Understanding the layout of webpages using automatic zone recognition
At Contentsquare, we empower our clients to analyze user interactions with every part of their website, from entire pages down to HTML elements. Aggregating the information in human-readable blocks is key; which is why we ask our clients to cluster URLs into pages (list pages, product pages, home pages, etc) and key HTML elements into zones of interest. The image below shows a product page segmented into different zones: search bar, logo, menu, “add to cart” button, and so on.
A webpage segmented into zones of interest. The displayed values are metrics associated with those zones.
Segmenting a webpage similar to the one above, is a time consuming operation, regardless of the tools you use. What if we could automatically find zones of interest and segment webpages? This is what we’d like to focus on in this blog post, so if this topic is of interest, read on.
There are several ways of tackling this problem, depending on the expected result.

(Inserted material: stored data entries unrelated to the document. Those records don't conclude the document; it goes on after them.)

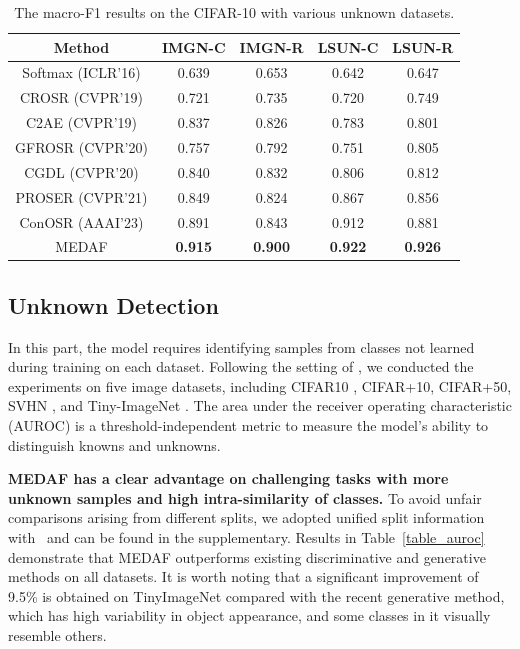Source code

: \documentclass[letterpaper]{article} %
\begin{document}
\begin{table}[!ht]
\centering
\small
\setlength\tabcolsep{3pt}
\begin{tabular}{ccccc}
    \hline
    Method & IMGN-C & IMGN-R & LSUN-C & LSUN-R  \\ \hline
    Softmax (ICLR'16)& 0.639 & 0.653 & 0.642 & 0.647  \\ 
    CROSR (CVPR'19)& 0.721 & 0.735 & 0.720 & 0.749  \\ 
    C2AE (CVPR'19)& 0.837 & 0.826 & 0.783 & 0.801  \\ 
    GFROSR (CVPR'20)& 0.757 & 0.792 & 0.751 & 0.805  \\ 
    CGDL (CVPR'20)& 0.840 & 0.832 & 0.806 & 0.812  \\ 
    PROSER (CVPR'21)& 0.849 & 0.824 & 0.867 & 0.856  \\ 
    ConOSR (AAAI'23)& 0.891 & 0.843 & 0.912 & 0.881  \\ \hline
    MEDAF & \textbf{0.915} & \textbf{0.900} & \textbf{0.922} & \textbf{0.926}  \\ \hline
\end{tabular}
\caption{The macro-F1 results on the CIFAR-10 with various unknown datasets.}
\label{table_f1}
\end{table}
\subsection{Unknown Detection}
In this part, the model requires identifying samples from classes not learned during training on each dataset. Following the setting of \cite{moon2022difficulty}, we conducted the experiments on five image datasets, including CIFAR10 \cite{krizhevsky09learning}, CIFAR+10, CIFAR+50, SVHN \cite{netzer2011reading}, and Tiny-ImageNet \cite{pouransari2014tiny}. The area under the receiver operating characteristic (AUROC) is a threshold-independent metric to measure the model's ability to distinguish knowns and unknowns.

\textbf{MEDAF has a clear advantage on challenging tasks with more unknown samples and high intra-similarity of classes.} 
To avoid unfair comparisons arising from different splits, we adopted unified split information with~\cite{moon2022difficulty,neal2018open} and can be found in the supplementary. Results in Table~\ref{table_auroc} demonstrate that MEDAF outperforms existing discriminative and generative methods on all datasets. It is worth noting that a significant improvement of 9.5\% is obtained on TinyImageNet compared with the recent generative method, which has high variability in object appearance, and some classes in it visually resemble others.
\end{document}
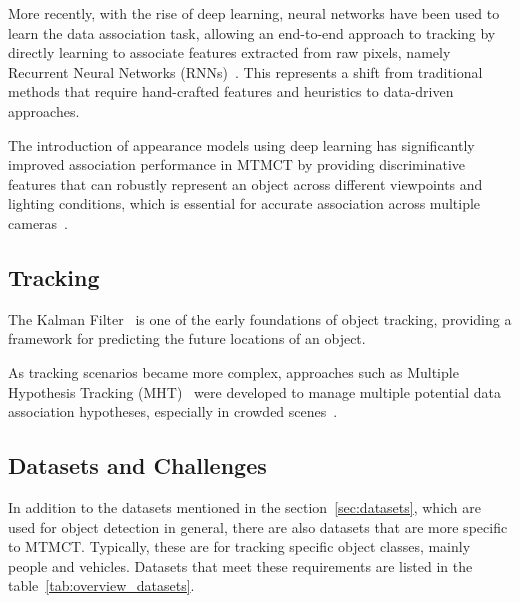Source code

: More recently, with the rise of deep learning, neural networks have been used to learn the data association task, allowing an end-to-end approach to tracking by directly learning to associate features extracted from raw pixels, namely Recurrent Neural Networks (RNNs)~\cite{Milan16b}. This represents a shift from traditional methods that require hand-crafted features and heuristics to data-driven approaches.

The introduction of appearance models using deep learning has significantly improved association performance in MTMCT by providing discriminative features that can robustly represent an object across different viewpoints and lighting conditions, which is essential for accurate association across multiple cameras~\cite{Schroff15}.

\subsection{Tracking}\label{subsec:milestone_tracking}
The Kalman Filter~\cite{Kalman60} is one of the early foundations of object tracking, providing a framework for predicting the future locations of an object.

As tracking scenarios became more complex, approaches such as Multiple Hypothesis Tracking (MHT)~\cite{Blackman04} were developed to manage multiple potential data association hypotheses, especially in crowded scenes~\cite{Reid79}.

\subsection{Datasets and Challenges}\label{subsec:datasets_and_challenges}
In addition to the datasets mentioned in the section~\ref{sec:datasets}, which are used for object detection in general, there are also datasets that are more specific to MTMCT. Typically, these are for tracking specific object classes, mainly people and vehicles. Datasets that meet these requirements are listed in the table~\ref{tab:overview_datasets}.

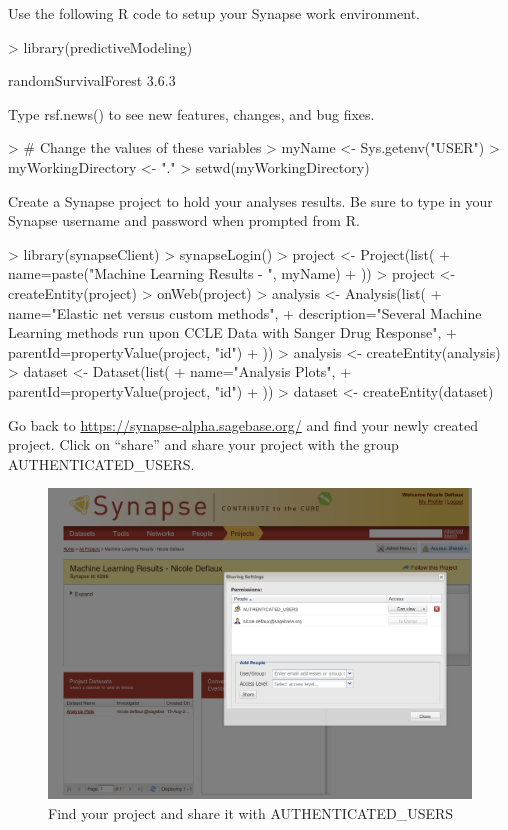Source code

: \documentclass[10pt]{article}
\begin{document}
Use the following R code to setup your Synapse work environment.

\begin{Schunk}
\begin{Sinput}
> library(predictiveModeling)
\end{Sinput}
\begin{Soutput}
randomSurvivalForest 3.6.3

Type rsf.news() to see new features, changes, and bug fixes.
\end{Soutput}
\begin{Sinput}
> # Change the values of these variables 
> myName <- Sys.getenv("USER")
> myWorkingDirectory <- "."
> setwd(myWorkingDirectory)
\end{Sinput}
\end{Schunk}

Create a Synapse project to hold your analyses results.  Be sure to type in
your Synapse username and password when prompted from R.

\begin{Schunk}
\begin{Sinput}
> library(synapseClient)
> synapseLogin()
> project <- Project(list(
+   name=paste("Machine Learning Results - ", myName)
+   ))
> project <- createEntity(project)
> onWeb(project)
> analysis <- Analysis(list(
+     name="Elastic net versus custom methods",
+     description="Several Machine Learning methods run upon CCLE Data with Sanger Drug Response",
+     parentId=propertyValue(project, "id")
+     ))
> analysis <- createEntity(analysis)
> dataset <- Dataset(list(
+   name="Analysis Plots",
+   parentId=propertyValue(project, "id")
+   ))
> dataset <- createEntity(dataset)
\end{Sinput}
\end{Schunk}

Go back to \url{https://synapse-alpha.sagebase.org/} and find your newly created
project.  Click on ``share'' and share your project with the group
AUTHENTICATED\_USERS.

\begin{figure}[H]
  \centering
  \includegraphics{synapseScreenshots/Sharing.png}
  \caption{Find your project and share it with AUTHENTICATED\_USERS}
\end{figure}
\end{document}
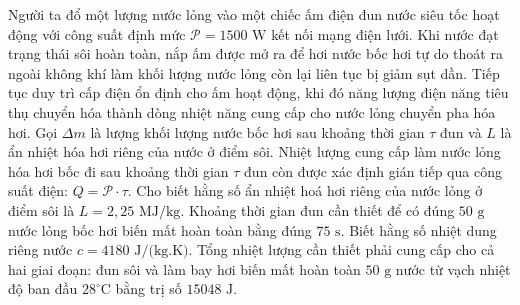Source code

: \begin{ex}%
	Người ta đổ một lượng nước lỏng vào một chiếc ấm điện đun nước siêu tốc hoạt động với công suất định mức $\mathcal{P} = 1500\text{ W}$ kết nối mạng điện lưới. Khi nước đạt trạng thái sôi hoàn toàn, nắp ấm được mở ra để hơi nước bốc hơi tự do thoát ra ngoài không khí làm khối lượng nước lỏng còn lại liên tục bị giảm sụt dần. Tiếp tục duy trì cấp điện ổn định cho ấm hoạt động, khi đó năng lượng điện năng tiêu thụ chuyển hóa thành dòng nhiệt năng cung cấp cho nước lỏng chuyển pha hóa hơi. Gọi $\Delta m$ là lượng khối lượng nước bốc hơi sau khoảng thời gian $\tau$ đun và $L$ là ẩn nhiệt hóa hơi riêng của nước ở điểm sôi.
	{\True Nhiệt lượng cung cấp làm nước lỏng hóa hơi bốc đi sau khoảng thời gian $\tau$ đun còn được xác định gián tiếp qua công suất điện: $Q = \mathcal{P} \cdot \tau$.}
	{\True Cho biết hằng số ẩn nhiệt hoá hơi riêng của nước lỏng ở điểm sôi là $L = 2,25\text{ MJ/kg}$. Khoảng thời gian đun cần thiết để có đúng $50\text{ g}$ nước lỏng bốc hơi biến mất hoàn toàn bằng đúng $75\text{ s}$.}
	{Biết hằng số nhiệt dung riêng nước $c = 4180\text{ J/(kg.K)}$. Tổng nhiệt lượng cần thiết phải cung cấp cho cả hai giai đoạn: đun sôi và làm bay hơi biến mất hoàn toàn $50\text{ g}$ nước từ vạch nhiệt độ ban đầu $28^\circ\text{C}$ bằng trị số $15048\text{ J}$.}
\end{ex}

A natural approach is to view the problem as a clustering task. HTML elements would be grouped in clusters, and those clusters would constitute the zones of interest we’re after. Those clusters would be unlabelled though: another algorithm would have to label those clusters, that is to infer their category (menu, “add to cart” button, etc).
In our case, we want the algorithm to find and label a few meaningful zones (menu, “add to cart” button, etc) rather than segment the page in unlabelled clusters. For this reason, unsupervised approaches like the one above are not a good match in our context.
There have been papers identifying blocks present across several pages of the website. This is a good idea for zones like the menu, but unfit to our case: the interesting zones frequently live on few pages, like the “add to cart” button that can be found in product pages only.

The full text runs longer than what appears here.